+++ Material shown +++
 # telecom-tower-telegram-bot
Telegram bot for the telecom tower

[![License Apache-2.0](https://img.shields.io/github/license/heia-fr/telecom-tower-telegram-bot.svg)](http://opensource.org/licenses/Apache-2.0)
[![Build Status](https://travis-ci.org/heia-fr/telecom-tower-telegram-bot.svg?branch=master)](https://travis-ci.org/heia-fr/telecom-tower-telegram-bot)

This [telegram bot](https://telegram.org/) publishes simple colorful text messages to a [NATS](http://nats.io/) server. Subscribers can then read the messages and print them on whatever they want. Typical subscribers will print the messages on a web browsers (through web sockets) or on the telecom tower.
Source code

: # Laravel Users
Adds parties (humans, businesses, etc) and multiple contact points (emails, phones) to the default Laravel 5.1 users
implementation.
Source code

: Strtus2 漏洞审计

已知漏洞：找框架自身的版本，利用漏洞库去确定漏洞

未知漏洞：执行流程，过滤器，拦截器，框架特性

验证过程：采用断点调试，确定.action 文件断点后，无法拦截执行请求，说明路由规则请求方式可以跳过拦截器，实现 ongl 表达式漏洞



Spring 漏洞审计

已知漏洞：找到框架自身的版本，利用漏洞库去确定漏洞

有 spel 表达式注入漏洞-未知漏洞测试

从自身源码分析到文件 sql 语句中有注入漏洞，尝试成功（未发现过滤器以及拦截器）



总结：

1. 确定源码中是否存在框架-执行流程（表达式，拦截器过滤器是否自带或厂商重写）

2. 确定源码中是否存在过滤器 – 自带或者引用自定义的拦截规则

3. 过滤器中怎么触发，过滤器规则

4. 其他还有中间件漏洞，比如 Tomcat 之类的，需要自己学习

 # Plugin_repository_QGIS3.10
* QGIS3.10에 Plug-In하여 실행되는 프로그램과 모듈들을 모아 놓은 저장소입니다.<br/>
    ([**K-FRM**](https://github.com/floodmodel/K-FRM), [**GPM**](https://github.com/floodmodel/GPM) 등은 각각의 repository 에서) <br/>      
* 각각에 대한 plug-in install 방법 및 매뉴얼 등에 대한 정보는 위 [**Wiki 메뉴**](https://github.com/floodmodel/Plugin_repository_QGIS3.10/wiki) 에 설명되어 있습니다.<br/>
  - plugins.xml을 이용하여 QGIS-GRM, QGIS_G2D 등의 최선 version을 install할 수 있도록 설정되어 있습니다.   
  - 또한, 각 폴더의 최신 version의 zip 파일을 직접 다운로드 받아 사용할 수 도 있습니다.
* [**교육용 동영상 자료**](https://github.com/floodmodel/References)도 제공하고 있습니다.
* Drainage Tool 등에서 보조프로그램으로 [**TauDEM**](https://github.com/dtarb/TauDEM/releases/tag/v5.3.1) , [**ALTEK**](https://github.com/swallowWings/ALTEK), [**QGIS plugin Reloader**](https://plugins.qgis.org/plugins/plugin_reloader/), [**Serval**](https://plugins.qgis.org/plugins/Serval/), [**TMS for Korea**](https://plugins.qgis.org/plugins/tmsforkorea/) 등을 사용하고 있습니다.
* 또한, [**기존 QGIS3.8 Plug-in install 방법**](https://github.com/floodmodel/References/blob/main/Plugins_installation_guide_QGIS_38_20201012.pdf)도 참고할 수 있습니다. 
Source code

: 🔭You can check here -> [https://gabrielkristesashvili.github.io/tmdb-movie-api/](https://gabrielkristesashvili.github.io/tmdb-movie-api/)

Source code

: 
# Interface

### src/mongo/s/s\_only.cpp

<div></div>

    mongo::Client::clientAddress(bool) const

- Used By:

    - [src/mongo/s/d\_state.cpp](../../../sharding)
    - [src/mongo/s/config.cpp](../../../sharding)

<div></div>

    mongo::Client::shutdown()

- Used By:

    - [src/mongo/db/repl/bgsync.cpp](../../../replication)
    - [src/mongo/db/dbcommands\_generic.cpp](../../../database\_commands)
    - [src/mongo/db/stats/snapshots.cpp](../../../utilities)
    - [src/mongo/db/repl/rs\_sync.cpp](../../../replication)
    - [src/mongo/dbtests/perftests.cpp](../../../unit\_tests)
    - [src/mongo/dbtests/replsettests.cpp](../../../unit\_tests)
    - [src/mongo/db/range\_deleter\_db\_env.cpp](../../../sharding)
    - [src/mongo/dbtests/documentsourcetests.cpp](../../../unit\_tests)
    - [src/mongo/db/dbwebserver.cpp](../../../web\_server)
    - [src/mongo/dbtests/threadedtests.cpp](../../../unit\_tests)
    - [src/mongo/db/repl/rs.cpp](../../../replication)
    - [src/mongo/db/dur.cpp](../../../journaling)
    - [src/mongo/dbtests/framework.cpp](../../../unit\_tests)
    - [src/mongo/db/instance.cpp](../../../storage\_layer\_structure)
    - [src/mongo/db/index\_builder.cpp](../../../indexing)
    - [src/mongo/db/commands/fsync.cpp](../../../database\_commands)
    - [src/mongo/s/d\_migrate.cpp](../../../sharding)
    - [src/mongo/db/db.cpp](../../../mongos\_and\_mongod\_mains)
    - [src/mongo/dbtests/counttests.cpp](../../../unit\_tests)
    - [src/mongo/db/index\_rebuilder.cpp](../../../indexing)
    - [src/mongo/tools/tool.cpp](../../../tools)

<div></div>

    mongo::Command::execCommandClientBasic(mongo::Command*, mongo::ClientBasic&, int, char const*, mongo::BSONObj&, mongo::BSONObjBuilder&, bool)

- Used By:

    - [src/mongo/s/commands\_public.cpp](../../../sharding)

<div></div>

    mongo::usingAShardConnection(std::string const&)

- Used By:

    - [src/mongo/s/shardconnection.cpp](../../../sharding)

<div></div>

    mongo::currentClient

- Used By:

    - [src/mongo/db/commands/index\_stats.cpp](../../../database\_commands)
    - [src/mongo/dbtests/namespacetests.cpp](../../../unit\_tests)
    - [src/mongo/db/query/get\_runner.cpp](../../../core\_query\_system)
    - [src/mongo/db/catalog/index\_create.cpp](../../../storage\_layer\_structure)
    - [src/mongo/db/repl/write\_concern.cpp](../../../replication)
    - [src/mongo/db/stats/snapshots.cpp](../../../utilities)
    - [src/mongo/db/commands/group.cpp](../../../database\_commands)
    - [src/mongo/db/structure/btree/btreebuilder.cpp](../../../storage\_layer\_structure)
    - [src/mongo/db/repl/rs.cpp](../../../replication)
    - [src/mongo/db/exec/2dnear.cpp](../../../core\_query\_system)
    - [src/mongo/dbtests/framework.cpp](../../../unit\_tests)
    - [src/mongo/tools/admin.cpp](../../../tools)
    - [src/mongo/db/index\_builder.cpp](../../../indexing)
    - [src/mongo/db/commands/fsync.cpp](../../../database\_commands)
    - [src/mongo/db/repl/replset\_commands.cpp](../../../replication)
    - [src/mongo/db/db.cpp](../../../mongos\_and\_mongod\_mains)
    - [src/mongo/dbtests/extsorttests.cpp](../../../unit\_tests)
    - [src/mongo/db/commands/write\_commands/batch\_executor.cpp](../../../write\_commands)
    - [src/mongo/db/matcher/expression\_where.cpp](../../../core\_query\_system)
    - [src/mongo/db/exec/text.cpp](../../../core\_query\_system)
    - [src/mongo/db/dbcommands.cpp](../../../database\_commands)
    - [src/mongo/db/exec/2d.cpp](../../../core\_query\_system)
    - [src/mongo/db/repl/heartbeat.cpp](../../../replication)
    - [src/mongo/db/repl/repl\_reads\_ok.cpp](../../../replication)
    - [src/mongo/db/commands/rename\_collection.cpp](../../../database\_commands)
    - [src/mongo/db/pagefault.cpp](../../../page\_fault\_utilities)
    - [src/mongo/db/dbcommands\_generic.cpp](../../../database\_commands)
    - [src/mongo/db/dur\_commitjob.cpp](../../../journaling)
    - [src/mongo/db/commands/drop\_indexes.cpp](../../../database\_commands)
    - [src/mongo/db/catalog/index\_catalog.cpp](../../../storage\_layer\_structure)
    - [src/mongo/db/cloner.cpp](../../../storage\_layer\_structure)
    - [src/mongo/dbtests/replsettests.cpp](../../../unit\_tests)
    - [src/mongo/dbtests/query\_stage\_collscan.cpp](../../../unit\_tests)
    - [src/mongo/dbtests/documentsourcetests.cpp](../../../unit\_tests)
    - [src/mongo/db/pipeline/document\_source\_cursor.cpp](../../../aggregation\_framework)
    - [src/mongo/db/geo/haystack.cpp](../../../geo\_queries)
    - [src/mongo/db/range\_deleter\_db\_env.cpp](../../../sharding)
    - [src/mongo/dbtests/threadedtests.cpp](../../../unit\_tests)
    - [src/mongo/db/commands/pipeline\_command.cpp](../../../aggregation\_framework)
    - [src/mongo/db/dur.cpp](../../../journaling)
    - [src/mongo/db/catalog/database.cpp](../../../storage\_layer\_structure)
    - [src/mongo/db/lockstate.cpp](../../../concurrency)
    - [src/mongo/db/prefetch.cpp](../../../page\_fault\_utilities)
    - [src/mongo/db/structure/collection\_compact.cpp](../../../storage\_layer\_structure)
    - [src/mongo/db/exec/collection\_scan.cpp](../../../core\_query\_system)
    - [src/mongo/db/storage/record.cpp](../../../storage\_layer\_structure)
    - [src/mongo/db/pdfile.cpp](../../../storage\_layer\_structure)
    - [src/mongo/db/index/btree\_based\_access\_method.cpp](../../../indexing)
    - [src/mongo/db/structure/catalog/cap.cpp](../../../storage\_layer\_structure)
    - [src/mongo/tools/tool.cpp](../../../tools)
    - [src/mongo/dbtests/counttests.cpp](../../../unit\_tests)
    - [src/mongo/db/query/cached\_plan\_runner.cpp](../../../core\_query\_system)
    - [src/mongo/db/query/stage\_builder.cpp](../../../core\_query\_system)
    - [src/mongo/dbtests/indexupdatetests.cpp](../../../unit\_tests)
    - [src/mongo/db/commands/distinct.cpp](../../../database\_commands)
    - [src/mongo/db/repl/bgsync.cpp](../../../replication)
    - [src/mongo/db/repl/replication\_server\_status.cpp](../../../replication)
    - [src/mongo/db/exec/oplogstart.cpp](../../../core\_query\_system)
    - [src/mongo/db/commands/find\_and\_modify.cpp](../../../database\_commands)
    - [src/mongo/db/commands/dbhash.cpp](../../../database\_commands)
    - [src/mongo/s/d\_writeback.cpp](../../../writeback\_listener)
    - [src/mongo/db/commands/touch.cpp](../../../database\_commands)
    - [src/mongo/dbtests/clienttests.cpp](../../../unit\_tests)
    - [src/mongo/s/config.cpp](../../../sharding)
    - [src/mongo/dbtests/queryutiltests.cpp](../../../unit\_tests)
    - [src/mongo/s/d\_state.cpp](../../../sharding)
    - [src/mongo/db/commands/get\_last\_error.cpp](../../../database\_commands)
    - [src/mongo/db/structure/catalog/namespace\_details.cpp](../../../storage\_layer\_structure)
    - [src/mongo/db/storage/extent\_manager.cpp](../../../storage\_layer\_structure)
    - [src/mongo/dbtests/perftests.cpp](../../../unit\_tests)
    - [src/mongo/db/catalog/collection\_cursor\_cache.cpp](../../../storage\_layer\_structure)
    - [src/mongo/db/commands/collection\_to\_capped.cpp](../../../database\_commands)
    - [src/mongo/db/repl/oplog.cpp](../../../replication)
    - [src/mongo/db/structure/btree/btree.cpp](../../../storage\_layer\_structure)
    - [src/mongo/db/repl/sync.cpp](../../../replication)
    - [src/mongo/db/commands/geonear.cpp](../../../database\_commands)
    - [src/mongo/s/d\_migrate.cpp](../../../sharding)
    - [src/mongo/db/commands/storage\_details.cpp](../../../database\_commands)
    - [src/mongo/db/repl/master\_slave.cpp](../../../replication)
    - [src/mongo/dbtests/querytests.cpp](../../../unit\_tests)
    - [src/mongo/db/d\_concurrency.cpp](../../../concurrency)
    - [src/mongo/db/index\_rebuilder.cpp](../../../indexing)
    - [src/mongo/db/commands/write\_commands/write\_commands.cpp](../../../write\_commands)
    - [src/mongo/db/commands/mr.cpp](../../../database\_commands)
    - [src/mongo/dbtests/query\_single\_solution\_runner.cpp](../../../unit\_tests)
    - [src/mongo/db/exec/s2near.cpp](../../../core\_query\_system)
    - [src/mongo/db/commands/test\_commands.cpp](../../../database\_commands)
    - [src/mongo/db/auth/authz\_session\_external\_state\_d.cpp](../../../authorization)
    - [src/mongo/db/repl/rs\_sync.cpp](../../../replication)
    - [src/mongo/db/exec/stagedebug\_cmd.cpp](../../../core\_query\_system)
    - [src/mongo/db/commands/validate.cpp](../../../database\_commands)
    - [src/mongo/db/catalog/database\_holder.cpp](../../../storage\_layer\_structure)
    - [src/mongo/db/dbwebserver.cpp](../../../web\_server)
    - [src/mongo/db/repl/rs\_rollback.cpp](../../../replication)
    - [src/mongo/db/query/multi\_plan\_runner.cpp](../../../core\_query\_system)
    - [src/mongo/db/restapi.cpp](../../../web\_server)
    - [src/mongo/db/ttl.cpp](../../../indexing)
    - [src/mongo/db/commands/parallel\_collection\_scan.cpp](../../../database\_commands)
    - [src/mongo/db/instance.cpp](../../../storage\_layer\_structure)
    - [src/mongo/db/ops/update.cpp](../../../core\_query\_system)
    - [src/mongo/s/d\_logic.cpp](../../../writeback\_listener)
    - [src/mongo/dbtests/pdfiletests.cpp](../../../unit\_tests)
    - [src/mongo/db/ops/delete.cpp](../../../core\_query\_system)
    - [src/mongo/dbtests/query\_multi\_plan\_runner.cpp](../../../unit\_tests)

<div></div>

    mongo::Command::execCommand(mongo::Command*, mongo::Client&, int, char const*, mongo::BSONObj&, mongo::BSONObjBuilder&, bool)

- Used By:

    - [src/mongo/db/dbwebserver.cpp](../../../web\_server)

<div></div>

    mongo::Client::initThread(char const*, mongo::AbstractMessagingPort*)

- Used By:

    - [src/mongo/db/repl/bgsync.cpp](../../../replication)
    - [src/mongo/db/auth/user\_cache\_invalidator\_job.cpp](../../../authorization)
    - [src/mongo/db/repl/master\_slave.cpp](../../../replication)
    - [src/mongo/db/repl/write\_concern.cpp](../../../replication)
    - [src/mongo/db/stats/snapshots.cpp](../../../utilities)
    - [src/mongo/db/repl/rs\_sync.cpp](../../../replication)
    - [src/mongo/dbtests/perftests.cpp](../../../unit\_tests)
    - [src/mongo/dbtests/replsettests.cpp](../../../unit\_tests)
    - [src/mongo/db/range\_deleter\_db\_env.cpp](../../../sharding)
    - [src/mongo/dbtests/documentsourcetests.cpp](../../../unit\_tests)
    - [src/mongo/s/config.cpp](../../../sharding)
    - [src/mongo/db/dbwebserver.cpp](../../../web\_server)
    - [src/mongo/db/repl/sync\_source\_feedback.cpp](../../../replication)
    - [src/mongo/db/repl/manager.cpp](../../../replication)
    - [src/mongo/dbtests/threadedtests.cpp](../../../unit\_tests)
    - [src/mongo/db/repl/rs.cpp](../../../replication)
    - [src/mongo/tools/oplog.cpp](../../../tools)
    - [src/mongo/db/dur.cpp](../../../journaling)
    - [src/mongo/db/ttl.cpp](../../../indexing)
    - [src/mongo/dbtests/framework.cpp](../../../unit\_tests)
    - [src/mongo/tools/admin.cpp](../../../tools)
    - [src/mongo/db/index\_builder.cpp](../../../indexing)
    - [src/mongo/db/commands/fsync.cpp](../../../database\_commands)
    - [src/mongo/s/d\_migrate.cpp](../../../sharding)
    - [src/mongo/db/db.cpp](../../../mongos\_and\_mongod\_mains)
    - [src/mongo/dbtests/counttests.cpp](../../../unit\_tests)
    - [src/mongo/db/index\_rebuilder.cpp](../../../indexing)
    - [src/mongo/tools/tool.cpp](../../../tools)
+++
**How to complete this task:**
All lines in the records above that contain "执行流程" are to be reported.

**Answer space:**
未知漏洞：执行流程，过滤器，拦截器，框架特性
1. 确定源码中是否存在框架-执行流程（表达式，拦截器过滤器是否自带或厂商重写）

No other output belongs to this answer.